◆ DESCRIPTION OF THE TASK:
In full and word for word, print the data below.

◆ MATERIAL SUPPLIED:
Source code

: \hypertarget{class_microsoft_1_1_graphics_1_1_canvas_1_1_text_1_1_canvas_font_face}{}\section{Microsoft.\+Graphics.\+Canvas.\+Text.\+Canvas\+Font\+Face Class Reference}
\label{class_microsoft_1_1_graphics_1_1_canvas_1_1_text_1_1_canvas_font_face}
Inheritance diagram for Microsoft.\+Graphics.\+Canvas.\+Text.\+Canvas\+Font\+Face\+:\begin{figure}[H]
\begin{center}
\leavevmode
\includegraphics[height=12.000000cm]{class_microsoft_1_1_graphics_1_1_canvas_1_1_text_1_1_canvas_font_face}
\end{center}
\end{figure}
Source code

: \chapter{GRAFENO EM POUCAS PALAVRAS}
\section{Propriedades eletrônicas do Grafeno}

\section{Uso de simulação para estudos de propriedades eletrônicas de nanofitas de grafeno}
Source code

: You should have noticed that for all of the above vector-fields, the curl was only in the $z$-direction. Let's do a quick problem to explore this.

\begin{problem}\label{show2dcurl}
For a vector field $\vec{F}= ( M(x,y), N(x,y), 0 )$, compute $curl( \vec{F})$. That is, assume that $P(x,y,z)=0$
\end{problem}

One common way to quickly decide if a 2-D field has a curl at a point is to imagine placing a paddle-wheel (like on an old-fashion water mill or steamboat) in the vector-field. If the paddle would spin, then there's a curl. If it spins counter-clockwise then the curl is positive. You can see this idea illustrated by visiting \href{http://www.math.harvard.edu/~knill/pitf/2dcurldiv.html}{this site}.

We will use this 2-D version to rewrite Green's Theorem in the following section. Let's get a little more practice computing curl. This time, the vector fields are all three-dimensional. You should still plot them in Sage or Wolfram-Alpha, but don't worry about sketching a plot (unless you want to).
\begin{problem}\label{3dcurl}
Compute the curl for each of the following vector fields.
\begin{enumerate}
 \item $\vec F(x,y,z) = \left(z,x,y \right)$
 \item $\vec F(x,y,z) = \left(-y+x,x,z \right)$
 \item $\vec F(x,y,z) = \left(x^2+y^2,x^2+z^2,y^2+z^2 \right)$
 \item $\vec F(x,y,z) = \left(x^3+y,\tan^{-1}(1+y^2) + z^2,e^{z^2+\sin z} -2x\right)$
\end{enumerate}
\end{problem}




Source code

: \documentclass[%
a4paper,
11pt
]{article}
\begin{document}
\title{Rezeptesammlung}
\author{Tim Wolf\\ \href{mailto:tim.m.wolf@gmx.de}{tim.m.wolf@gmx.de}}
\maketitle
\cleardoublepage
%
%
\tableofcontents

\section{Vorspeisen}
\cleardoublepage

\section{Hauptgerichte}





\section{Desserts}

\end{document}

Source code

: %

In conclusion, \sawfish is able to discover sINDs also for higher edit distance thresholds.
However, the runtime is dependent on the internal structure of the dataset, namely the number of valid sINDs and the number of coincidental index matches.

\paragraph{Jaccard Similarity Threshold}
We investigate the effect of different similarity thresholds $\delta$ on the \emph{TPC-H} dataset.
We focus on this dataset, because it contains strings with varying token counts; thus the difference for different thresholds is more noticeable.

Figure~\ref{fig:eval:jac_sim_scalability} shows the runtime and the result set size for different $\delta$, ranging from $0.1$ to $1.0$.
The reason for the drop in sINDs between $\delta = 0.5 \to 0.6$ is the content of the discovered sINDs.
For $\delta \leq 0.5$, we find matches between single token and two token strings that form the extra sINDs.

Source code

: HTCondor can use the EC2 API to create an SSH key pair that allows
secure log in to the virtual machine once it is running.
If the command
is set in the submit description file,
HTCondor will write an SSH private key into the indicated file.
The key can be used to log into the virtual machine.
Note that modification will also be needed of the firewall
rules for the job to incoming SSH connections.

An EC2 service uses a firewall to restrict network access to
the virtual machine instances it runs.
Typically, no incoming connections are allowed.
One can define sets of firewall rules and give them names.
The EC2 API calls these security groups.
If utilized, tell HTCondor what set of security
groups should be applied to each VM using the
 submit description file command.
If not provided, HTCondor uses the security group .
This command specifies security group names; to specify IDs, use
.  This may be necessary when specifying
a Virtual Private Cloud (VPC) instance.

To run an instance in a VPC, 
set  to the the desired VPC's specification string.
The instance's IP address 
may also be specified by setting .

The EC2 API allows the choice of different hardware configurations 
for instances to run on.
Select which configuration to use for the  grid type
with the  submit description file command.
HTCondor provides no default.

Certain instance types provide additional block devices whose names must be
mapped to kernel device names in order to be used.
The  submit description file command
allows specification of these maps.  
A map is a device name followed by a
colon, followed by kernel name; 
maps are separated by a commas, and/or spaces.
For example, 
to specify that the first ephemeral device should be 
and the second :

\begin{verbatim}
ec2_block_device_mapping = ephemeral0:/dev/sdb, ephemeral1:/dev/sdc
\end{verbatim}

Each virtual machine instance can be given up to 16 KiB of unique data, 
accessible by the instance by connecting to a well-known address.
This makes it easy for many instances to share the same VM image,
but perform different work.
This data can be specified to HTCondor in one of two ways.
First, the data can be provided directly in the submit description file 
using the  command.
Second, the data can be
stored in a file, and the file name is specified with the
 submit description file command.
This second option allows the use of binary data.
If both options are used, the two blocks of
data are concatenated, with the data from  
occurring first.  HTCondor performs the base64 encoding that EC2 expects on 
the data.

◆ RESPONSE:
Source code

: \hypertarget{class_microsoft_1_1_graphics_1_1_canvas_1_1_text_1_1_canvas_font_face}{}\section{Microsoft.\+Graphics.\+Canvas.\+Text.\+Canvas\+Font\+Face Class Reference}
\label{class_microsoft_1_1_graphics_1_1_canvas_1_1_text_1_1_canvas_font_face}
Inheritance diagram for Microsoft.\+Graphics.\+Canvas.\+Text.\+Canvas\+Font\+Face\+:\begin{figure}[H]
\begin{center}
\leavevmode
\includegraphics[height=12.000000cm]{class_microsoft_1_1_graphics_1_1_canvas_1_1_text_1_1_canvas_font_face}
\end{center}
\end{figure}
Source code

: \chapter{GRAFENO EM POUCAS PALAVRAS}
\section{Propriedades eletrônicas do Grafeno}

\section{Uso de simulação para estudos de propriedades eletrônicas de nanofitas de grafeno}
Source code

: You should have noticed that for all of the above vector-fields, the curl was only in the $z$-direction. Let's do a quick problem to explore this.

\begin{problem}\label{show2dcurl}
For a vector field $\vec{F}= ( M(x,y), N(x,y), 0 )$, compute $curl( \vec{F})$. That is, assume that $P(x,y,z)=0$
\end{problem}

One common way to quickly decide if a 2-D field has a curl at a point is to imagine placing a paddle-wheel (like on an old-fashion water mill or steamboat) in the vector-field. If the paddle would spin, then there's a curl. If it spins counter-clockwise then the curl is positive. You can see this idea illustrated by visiting \href{http://www.math.harvard.edu/~knill/pitf/2dcurldiv.html}{this site}.

We will use this 2-D version to rewrite Green's Theorem in the following section. Let's get a little more practice computing curl. This time, the vector fields are all three-dimensional. You should still plot them in Sage or Wolfram-Alpha, but don't worry about sketching a plot (unless you want to).
\begin{problem}\label{3dcurl}
Compute the curl for each of the following vector fields.
\begin{enumerate}
 \item $\vec F(x,y,z) = \left(z,x,y \right)$
 \item $\vec F(x,y,z) = \left(-y+x,x,z \right)$
 \item $\vec F(x,y,z) = \left(x^2+y^2,x^2+z^2,y^2+z^2 \right)$
 \item $\vec F(x,y,z) = \left(x^3+y,\tan^{-1}(1+y^2) + z^2,e^{z^2+\sin z} -2x\right)$
\end{enumerate}
\end{problem}




Source code

: \documentclass[%
a4paper,
11pt
]{article}
\begin{document}
\title{Rezeptesammlung}
\author{Tim Wolf\\ \href{mailto:tim.m.wolf@gmx.de}{tim.m.wolf@gmx.de}}
\maketitle
\cleardoublepage
%
%
\tableofcontents

\section{Vorspeisen}
\cleardoublepage

\section{Hauptgerichte}





\section{Desserts}

\end{document}

Source code

: %

In conclusion, \sawfish is able to discover sINDs also for higher edit distance thresholds.
However, the runtime is dependent on the internal structure of the dataset, namely the number of valid sINDs and the number of coincidental index matches.

\paragraph{Jaccard Similarity Threshold}
We investigate the effect of different similarity thresholds $\delta$ on the \emph{TPC-H} dataset.
We focus on this dataset, because it contains strings with varying token counts; thus the difference for different thresholds is more noticeable.

Figure~\ref{fig:eval:jac_sim_scalability} shows the runtime and the result set size for different $\delta$, ranging from $0.1$ to $1.0$.
The reason for the drop in sINDs between $\delta = 0.5 \to 0.6$ is the content of the discovered sINDs.
For $\delta \leq 0.5$, we find matches between single token and two token strings that form the extra sINDs.

Source code

: HTCondor can use the EC2 API to create an SSH key pair that allows
secure log in to the virtual machine once it is running.
If the command
is set in the submit description file,
HTCondor will write an SSH private key into the indicated file.
The key can be used to log into the virtual machine.
Note that modification will also be needed of the firewall
rules for the job to incoming SSH connections.

An EC2 service uses a firewall to restrict network access to
the virtual machine instances it runs.
Typically, no incoming connections are allowed.
One can define sets of firewall rules and give them names.
The EC2 API calls these security groups.
If utilized, tell HTCondor what set of security
groups should be applied to each VM using the
 submit description file command.
If not provided, HTCondor uses the security group .
This command specifies security group names; to specify IDs, use
.  This may be necessary when specifying
a Virtual Private Cloud (VPC) instance.

To run an instance in a VPC, 
set  to the the desired VPC's specification string.
The instance's IP address 
may also be specified by setting .

The EC2 API allows the choice of different hardware configurations 
for instances to run on.
Select which configuration to use for the  grid type
with the  submit description file command.
HTCondor provides no default.

Certain instance types provide additional block devices whose names must be
mapped to kernel device names in order to be used.
The  submit description file command
allows specification of these maps.  
A map is a device name followed by a
colon, followed by kernel name; 
maps are separated by a commas, and/or spaces.
For example, 
to specify that the first ephemeral device should be 
and the second :

\begin{verbatim}
ec2_block_device_mapping = ephemeral0:/dev/sdb, ephemeral1:/dev/sdc
\end{verbatim}

Each virtual machine instance can be given up to 16 KiB of unique data, 
accessible by the instance by connecting to a well-known address.
This makes it easy for many instances to share the same VM image,
but perform different work.
This data can be specified to HTCondor in one of two ways.
First, the data can be provided directly in the submit description file 
using the  command.
Second, the data can be
stored in a file, and the file name is specified with the
 submit description file command.
This second option allows the use of binary data.
If both options are used, the two blocks of
data are concatenated, with the data from  
occurring first.  HTCondor performs the base64 encoding that EC2 expects on 
the data.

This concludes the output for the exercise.